+++ TASK INPUTS
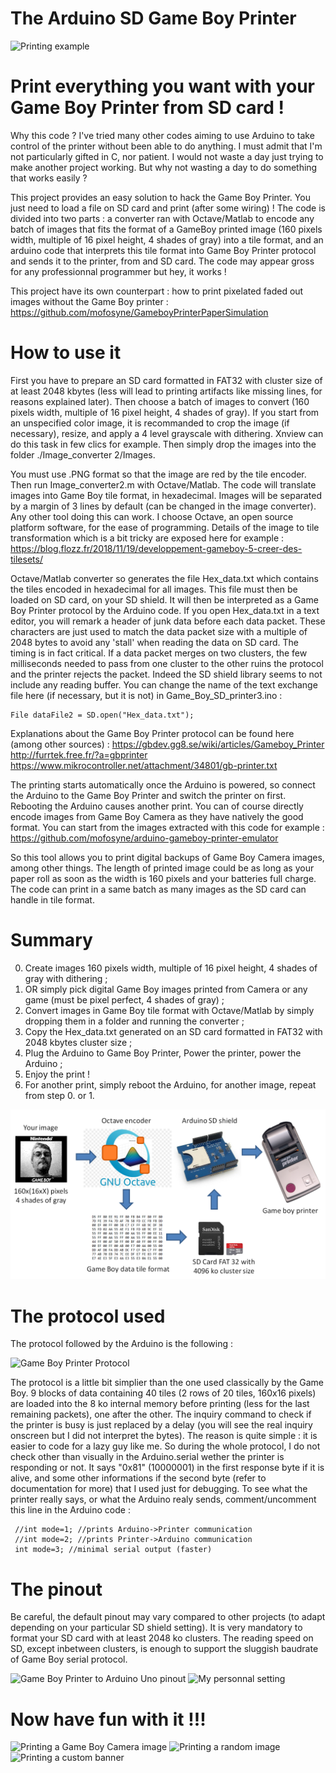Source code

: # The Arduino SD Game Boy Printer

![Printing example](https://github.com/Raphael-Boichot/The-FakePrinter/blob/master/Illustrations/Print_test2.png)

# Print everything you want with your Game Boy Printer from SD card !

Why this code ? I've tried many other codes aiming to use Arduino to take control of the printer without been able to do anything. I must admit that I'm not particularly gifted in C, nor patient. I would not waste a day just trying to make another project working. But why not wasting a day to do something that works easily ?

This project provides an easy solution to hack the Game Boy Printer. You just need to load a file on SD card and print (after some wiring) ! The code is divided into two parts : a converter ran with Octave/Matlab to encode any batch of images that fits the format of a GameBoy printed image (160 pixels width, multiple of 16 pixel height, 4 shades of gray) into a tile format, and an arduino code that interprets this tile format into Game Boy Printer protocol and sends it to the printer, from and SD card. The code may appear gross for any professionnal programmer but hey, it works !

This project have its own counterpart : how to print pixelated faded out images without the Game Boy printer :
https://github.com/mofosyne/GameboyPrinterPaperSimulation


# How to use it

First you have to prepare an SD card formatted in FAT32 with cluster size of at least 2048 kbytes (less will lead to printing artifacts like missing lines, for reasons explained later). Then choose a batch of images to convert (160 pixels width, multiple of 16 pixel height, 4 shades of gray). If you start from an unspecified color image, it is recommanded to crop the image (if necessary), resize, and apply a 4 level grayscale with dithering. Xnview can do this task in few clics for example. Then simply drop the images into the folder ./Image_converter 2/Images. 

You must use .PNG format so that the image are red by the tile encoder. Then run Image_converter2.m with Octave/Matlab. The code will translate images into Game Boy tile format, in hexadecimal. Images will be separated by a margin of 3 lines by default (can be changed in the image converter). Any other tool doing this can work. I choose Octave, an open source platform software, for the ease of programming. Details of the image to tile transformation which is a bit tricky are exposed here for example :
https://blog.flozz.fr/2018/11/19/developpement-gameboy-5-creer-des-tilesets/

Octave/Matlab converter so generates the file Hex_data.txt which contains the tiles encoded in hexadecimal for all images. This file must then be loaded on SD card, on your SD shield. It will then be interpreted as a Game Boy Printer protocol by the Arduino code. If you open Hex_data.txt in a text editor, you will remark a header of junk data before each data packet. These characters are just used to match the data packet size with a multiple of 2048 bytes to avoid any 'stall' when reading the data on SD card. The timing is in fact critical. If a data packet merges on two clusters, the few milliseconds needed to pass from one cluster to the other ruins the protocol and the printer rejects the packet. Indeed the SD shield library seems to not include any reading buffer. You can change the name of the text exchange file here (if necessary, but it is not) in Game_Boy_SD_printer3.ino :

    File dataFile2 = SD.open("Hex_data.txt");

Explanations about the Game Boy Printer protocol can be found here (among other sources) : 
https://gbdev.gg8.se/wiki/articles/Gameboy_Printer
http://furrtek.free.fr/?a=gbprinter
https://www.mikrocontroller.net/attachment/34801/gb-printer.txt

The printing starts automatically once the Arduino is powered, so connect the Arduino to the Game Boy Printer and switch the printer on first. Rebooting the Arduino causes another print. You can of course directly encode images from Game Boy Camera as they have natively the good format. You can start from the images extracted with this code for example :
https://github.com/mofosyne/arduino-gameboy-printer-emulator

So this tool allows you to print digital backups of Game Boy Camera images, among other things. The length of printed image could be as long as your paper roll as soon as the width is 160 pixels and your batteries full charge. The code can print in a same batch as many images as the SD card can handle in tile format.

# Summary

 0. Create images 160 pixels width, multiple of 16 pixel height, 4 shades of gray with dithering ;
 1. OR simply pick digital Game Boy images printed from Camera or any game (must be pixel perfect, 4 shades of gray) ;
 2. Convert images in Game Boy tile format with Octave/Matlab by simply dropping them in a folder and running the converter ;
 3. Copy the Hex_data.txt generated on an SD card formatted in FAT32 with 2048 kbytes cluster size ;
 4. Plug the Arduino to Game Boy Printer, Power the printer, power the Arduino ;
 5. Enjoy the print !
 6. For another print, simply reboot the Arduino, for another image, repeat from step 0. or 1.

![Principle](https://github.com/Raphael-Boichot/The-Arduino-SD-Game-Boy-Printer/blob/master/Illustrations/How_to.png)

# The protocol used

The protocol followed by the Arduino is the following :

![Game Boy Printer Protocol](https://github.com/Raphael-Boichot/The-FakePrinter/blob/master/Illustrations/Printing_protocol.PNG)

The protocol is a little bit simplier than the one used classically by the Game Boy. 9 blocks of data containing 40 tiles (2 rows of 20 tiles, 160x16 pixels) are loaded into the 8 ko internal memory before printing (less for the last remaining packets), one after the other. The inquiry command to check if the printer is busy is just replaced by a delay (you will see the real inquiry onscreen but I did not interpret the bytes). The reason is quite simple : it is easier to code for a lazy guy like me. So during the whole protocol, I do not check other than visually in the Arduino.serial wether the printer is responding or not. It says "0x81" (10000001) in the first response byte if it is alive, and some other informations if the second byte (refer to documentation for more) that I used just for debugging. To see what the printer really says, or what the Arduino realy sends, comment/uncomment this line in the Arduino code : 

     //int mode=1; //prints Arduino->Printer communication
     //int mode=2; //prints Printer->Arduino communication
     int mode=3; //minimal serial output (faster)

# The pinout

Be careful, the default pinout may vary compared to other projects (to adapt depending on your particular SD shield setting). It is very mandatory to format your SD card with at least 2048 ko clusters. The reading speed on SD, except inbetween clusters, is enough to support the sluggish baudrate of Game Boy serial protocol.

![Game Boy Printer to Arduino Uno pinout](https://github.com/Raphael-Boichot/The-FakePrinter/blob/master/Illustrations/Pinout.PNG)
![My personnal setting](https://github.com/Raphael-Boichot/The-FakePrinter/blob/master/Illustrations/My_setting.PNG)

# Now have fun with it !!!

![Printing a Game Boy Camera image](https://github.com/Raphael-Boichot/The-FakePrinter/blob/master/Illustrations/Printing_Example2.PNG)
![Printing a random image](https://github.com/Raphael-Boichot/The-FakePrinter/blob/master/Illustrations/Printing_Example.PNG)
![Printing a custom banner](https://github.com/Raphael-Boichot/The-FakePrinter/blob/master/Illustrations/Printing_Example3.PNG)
++++++
+++ TASK INPUTS
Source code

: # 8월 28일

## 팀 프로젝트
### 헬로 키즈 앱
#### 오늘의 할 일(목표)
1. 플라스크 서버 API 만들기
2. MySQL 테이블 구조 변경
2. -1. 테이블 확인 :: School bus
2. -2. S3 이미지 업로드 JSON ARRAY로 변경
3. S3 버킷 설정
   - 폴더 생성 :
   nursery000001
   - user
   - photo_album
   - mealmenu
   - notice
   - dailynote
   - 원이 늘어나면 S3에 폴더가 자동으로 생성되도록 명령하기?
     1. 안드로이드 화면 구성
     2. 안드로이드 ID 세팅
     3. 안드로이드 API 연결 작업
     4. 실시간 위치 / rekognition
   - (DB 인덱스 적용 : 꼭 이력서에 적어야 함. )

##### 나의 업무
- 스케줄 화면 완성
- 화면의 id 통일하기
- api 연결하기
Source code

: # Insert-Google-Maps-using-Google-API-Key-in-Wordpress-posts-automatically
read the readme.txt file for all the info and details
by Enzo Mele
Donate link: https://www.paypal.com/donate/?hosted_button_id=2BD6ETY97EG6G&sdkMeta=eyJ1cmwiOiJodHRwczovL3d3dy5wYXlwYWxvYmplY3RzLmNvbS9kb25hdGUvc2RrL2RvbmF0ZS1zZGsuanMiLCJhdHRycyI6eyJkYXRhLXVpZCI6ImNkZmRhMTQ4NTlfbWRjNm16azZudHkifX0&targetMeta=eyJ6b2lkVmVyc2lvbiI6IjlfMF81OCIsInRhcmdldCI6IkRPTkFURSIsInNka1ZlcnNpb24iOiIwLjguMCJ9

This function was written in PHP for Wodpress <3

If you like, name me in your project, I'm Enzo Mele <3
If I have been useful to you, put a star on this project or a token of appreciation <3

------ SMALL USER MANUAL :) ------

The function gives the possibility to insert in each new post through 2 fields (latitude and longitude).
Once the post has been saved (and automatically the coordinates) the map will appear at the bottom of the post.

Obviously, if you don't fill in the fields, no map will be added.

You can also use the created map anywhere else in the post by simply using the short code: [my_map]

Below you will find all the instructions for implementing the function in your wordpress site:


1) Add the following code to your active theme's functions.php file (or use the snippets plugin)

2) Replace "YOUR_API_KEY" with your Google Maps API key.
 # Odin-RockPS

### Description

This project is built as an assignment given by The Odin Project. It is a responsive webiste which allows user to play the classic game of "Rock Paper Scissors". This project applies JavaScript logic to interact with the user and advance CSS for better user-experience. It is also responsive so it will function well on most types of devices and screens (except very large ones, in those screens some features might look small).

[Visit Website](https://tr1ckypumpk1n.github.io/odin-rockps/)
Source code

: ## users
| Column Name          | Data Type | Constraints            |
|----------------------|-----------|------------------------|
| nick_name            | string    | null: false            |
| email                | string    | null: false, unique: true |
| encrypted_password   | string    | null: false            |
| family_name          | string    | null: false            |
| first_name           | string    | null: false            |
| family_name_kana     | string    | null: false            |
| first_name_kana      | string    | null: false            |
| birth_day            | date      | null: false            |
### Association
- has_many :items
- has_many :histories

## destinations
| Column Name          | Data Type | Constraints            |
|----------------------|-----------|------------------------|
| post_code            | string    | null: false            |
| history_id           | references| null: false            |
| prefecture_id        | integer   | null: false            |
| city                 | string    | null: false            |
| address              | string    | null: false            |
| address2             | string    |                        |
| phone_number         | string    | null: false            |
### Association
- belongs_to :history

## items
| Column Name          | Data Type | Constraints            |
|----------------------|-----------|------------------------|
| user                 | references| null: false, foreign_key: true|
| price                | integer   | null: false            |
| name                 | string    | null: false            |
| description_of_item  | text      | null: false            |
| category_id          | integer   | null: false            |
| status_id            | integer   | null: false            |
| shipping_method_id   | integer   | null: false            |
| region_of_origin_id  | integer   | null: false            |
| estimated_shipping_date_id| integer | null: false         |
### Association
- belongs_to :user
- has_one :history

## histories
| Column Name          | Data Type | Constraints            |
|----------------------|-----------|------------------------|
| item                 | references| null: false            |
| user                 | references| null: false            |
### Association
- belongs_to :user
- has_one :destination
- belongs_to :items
++++++
+++ TASK INPUTS
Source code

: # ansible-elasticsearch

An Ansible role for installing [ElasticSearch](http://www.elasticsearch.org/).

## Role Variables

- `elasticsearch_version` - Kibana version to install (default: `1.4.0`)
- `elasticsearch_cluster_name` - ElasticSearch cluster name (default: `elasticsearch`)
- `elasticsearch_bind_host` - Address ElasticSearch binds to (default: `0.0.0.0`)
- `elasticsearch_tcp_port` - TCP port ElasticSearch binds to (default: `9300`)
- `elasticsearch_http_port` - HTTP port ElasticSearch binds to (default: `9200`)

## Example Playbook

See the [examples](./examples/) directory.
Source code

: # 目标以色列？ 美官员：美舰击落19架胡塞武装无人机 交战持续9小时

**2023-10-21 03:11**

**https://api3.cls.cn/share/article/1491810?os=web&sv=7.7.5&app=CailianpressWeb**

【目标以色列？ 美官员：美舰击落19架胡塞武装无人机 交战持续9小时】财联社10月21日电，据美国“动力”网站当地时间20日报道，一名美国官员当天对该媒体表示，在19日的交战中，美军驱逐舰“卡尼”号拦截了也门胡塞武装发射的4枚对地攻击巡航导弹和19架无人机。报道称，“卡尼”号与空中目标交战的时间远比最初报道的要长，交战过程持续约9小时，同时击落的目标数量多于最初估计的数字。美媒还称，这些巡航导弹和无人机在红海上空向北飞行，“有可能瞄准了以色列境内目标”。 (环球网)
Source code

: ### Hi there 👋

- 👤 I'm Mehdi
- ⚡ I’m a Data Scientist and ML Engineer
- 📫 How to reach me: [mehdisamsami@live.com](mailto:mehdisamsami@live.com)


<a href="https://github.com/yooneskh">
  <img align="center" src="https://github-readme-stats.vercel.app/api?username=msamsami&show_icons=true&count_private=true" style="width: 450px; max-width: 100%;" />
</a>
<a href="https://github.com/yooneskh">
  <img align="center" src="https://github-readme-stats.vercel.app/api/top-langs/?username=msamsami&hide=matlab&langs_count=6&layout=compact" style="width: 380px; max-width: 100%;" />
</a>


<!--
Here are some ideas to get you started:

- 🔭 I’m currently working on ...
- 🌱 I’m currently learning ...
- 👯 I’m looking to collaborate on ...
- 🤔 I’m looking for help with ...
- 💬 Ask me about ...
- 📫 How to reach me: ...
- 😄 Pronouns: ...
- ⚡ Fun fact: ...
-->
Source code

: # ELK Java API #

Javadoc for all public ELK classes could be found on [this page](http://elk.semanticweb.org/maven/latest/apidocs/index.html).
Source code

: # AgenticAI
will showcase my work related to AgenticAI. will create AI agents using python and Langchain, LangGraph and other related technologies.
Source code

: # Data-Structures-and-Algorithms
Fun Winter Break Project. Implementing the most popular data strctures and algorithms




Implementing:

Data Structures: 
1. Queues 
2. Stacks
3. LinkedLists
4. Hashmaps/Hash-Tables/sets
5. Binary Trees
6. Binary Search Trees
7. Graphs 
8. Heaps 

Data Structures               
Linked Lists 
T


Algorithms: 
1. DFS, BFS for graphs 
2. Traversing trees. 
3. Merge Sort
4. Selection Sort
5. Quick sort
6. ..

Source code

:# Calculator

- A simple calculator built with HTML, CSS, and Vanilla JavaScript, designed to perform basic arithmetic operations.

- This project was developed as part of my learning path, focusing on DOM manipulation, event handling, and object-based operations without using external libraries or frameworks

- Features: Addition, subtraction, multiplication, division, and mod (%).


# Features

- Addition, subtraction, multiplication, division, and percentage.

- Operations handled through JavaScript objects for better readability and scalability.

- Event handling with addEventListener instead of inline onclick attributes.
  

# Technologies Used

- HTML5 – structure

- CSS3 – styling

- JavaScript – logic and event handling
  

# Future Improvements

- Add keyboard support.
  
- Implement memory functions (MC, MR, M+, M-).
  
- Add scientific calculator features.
++++++
• WORK INSTRUCTIONS:
All lines above from the one containing "1. OR simply" to the one containing "5. Enjoy the print !" must be repeated exactly, both lines included, and no others.

• SOLUTION TO THIS PROBLEM:
 1. OR simply pick digital Game Boy images printed from Camera or any game (must be pixel perfect, 4 shades of gray) ;
 2. Convert images in Game Boy tile format with Octave/Matlab by simply dropping them in a folder and running the converter ;
 3. Copy the Hex_data.txt generated on an SD card formatted in FAT32 with 2048 kbytes cluster size ;
 4. Plug the Arduino to Game Boy Printer, Power the printer, power the Arduino ;
 5. Enjoy the print !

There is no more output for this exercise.